> _Aim of the task_: Taking the data below line by line, count those that include the word "Slide" and report the number alone.

> _Source records_:
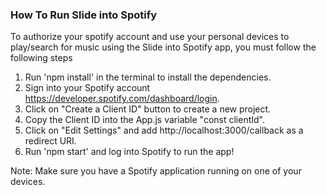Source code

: ### How To Run Slide into Spotify

To authorize your spotify account and use your personal devices to play/search for music using the Slide into Spotify app, you must follow the following steps

1. Run 'npm install' in the terminal to install the dependencies.
2. Sign into your Spotify account https://developer.spotify.com/dashboard/login.
3. Click on "Create a Client ID" button to create a new project.
4. Copy the Client ID into the App.js variable "const clientId".
5. Click on "Edit Settings" and add http://localhost:3000/callback as a redirect URI.
6. Run 'npm start' and log into Spotify to run the app!

Note: Make sure you have a Spotify application running on one of your devices.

> _Result of this task_: 2